How to complete this task: Your answer should be only the lines below from the one with "much free form." to the one with "(1) Run Server.java", repeated exactly, ends included.

........

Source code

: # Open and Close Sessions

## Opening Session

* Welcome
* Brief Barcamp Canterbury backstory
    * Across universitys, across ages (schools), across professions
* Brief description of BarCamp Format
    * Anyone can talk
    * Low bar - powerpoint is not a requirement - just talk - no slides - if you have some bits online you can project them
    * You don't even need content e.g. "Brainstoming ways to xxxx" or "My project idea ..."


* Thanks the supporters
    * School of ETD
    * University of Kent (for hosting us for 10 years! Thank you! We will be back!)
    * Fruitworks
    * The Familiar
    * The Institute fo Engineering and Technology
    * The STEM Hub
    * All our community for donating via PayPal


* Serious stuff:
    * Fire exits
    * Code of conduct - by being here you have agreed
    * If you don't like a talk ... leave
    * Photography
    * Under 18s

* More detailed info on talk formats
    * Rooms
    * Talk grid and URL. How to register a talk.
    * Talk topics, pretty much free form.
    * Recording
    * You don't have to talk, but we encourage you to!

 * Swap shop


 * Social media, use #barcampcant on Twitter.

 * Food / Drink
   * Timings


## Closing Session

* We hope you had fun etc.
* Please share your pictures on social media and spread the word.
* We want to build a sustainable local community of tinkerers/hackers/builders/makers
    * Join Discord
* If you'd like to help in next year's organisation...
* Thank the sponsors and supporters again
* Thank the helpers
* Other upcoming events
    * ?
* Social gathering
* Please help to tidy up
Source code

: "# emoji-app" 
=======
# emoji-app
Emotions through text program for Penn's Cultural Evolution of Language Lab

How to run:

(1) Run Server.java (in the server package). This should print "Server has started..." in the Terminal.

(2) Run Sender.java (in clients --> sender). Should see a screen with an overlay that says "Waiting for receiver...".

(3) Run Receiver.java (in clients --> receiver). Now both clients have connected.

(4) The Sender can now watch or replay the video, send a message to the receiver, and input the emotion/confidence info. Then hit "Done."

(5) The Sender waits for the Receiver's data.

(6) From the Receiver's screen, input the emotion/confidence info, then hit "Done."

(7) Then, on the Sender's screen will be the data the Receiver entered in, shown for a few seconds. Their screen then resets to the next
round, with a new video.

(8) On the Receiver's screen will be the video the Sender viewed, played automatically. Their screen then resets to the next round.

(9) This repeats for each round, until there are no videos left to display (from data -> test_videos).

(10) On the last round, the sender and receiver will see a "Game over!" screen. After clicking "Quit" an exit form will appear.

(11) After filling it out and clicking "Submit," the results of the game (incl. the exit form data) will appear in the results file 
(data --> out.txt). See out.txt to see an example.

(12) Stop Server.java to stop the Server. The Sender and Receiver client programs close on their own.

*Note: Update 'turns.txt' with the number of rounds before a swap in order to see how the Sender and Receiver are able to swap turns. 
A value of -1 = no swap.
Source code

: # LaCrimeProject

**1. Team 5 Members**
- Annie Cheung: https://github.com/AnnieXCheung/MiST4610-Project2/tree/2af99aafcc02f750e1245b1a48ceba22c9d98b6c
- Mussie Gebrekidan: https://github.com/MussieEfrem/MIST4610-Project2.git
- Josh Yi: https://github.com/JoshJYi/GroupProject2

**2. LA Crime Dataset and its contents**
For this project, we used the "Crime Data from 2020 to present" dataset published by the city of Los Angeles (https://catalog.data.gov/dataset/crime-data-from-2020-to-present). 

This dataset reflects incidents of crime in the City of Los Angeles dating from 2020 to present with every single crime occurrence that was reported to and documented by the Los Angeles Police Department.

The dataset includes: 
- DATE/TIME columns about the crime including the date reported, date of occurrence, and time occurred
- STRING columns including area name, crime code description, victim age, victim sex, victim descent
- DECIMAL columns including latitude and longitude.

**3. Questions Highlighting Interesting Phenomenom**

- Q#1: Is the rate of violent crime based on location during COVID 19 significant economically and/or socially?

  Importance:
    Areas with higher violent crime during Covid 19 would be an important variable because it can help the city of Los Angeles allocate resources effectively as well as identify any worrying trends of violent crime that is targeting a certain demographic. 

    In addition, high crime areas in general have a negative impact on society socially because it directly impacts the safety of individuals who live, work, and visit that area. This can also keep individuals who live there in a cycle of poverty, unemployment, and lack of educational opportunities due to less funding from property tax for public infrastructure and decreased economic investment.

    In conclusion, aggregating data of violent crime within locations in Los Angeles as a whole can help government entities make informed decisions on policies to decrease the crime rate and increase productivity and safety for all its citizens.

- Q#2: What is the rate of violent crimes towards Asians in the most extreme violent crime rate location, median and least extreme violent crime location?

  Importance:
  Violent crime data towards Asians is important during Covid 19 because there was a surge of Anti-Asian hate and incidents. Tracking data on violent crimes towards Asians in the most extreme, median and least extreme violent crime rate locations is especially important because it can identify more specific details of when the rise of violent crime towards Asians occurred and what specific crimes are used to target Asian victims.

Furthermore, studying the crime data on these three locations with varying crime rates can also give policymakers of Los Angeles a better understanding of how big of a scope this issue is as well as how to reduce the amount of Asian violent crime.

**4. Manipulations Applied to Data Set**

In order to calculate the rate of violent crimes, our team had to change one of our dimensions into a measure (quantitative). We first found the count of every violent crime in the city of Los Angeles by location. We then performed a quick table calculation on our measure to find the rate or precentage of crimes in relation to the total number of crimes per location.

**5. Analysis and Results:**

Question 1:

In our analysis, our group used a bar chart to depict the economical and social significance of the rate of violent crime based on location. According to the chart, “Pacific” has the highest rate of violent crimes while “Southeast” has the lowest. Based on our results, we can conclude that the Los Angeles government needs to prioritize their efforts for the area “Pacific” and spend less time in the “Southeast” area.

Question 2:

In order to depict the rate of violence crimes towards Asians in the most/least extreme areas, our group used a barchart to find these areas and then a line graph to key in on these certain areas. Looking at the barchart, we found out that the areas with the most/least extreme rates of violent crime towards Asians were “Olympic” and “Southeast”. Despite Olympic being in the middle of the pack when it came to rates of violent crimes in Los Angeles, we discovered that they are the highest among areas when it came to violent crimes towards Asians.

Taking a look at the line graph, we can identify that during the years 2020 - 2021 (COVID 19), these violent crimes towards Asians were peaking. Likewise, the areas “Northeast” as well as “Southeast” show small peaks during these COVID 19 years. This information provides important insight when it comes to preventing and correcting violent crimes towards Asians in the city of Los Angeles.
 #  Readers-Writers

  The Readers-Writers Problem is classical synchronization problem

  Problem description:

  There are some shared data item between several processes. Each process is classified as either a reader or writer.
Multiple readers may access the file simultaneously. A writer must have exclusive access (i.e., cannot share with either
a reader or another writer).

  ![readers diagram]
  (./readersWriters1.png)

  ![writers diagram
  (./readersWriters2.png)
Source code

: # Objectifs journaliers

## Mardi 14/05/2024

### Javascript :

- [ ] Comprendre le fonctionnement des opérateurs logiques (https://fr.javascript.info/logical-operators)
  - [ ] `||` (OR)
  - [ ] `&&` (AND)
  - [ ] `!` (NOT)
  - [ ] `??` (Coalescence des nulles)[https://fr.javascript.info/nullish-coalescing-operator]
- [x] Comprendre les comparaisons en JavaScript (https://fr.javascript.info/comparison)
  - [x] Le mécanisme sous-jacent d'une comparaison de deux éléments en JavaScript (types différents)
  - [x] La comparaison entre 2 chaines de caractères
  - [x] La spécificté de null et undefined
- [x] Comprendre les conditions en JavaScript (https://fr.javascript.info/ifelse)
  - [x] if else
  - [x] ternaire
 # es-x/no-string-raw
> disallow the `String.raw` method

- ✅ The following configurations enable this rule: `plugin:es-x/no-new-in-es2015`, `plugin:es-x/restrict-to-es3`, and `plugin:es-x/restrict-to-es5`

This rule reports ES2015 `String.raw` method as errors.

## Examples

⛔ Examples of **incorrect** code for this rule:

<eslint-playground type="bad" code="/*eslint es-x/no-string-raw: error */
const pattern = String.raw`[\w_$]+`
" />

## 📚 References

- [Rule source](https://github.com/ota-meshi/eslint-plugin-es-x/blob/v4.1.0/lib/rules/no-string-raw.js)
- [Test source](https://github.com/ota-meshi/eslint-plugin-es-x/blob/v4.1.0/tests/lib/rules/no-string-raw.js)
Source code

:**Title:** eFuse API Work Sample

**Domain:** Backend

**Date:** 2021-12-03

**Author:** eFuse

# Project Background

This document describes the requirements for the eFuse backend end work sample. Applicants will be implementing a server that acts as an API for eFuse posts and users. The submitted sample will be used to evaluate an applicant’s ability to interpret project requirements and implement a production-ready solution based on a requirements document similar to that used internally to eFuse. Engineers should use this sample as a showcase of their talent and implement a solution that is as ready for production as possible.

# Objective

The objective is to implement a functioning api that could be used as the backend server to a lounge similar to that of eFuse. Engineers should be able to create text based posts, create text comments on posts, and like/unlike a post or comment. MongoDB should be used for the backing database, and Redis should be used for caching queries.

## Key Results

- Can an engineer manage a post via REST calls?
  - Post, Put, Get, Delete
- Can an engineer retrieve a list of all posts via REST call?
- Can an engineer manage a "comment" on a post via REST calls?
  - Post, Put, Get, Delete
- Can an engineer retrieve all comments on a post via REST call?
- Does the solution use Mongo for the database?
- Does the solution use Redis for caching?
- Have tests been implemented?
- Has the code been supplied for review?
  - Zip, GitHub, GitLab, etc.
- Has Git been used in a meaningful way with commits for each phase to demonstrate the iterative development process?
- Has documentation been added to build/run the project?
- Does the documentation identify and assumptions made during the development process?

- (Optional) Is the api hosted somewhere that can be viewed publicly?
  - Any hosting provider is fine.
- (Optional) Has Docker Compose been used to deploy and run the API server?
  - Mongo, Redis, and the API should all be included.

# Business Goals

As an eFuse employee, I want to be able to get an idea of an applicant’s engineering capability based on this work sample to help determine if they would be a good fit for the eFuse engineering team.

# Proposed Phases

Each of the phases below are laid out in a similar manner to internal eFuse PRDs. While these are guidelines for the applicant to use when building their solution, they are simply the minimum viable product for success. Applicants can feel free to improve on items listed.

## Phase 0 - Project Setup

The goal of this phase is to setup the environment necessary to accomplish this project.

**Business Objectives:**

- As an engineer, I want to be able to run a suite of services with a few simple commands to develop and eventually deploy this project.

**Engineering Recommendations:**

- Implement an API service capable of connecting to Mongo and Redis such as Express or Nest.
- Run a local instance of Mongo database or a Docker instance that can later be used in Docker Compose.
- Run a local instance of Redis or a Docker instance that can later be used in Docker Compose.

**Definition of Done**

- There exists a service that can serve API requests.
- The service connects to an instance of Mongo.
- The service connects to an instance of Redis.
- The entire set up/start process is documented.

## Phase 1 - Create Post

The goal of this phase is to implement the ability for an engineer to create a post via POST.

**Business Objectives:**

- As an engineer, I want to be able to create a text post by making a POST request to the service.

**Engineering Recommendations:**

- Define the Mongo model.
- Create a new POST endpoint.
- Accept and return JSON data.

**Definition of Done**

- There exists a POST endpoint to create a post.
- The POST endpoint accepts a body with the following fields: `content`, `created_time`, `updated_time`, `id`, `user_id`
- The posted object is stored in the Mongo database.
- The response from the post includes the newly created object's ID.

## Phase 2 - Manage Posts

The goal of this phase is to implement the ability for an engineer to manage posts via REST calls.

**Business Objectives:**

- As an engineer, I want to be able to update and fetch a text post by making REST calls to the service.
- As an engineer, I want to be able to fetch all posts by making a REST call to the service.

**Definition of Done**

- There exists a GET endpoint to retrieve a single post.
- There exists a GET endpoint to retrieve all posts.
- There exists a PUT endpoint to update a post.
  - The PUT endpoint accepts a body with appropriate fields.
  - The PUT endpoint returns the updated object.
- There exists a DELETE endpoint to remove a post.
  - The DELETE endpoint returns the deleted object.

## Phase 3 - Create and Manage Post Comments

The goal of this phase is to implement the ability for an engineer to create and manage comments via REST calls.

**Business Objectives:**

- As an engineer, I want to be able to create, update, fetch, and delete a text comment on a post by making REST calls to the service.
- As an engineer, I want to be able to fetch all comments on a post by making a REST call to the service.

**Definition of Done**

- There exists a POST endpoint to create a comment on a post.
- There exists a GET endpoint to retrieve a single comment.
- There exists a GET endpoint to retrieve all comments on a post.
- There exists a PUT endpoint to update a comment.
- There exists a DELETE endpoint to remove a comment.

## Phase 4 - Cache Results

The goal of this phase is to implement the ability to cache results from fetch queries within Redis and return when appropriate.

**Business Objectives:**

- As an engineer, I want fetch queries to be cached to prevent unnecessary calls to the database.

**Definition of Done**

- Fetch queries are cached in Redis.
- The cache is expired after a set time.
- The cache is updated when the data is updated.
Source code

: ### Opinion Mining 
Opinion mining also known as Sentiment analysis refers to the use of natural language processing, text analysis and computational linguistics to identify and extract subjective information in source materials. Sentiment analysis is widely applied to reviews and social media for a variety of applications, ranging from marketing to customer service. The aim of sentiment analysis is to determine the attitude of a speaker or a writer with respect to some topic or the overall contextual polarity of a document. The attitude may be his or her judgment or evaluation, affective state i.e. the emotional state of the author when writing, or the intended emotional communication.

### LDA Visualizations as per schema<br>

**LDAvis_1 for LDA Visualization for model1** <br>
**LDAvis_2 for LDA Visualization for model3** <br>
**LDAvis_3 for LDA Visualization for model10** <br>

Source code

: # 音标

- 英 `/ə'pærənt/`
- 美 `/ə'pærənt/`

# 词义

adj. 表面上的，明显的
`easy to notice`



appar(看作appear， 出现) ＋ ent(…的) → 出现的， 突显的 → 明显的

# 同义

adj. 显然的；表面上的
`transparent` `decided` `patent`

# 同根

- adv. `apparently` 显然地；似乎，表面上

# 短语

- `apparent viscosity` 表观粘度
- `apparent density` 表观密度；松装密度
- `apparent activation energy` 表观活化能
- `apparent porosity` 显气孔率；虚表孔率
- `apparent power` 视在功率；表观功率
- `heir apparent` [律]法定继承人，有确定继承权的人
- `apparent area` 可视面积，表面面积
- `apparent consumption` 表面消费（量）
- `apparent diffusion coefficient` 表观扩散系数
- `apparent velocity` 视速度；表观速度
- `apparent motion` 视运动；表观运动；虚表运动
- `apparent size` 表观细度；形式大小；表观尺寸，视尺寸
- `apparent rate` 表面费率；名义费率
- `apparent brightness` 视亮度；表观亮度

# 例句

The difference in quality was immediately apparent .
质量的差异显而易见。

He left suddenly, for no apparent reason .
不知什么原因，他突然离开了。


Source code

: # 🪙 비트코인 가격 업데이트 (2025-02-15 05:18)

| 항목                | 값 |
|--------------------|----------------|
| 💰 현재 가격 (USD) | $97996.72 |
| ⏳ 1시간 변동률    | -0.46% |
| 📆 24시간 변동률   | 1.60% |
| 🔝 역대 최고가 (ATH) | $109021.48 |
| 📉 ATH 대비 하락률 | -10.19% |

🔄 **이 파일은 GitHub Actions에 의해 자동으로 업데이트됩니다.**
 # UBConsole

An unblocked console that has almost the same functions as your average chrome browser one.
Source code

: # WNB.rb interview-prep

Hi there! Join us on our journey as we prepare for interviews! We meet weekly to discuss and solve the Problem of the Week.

........

Written response:
    * Talk topics, pretty much free form.
    * Recording
    * You don't have to talk, but we encourage you to!

 * Swap shop


 * Social media, use #barcampcant on Twitter.

 * Food / Drink
   * Timings


## Closing Session

* We hope you had fun etc.
* Please share your pictures on social media and spread the word.
* We want to build a sustainable local community of tinkerers/hackers/builders/makers
    * Join Discord
* If you'd like to help in next year's organisation...
* Thank the sponsors and supporters again
* Thank the helpers
* Other upcoming events
    * ?
* Social gathering
* Please help to tidy up
Source code

: "# emoji-app" 
=======
# emoji-app
Emotions through text program for Penn's Cultural Evolution of Language Lab

How to run:

(1) Run Server.java (in the server package). This should print "Server has started..." in the Terminal.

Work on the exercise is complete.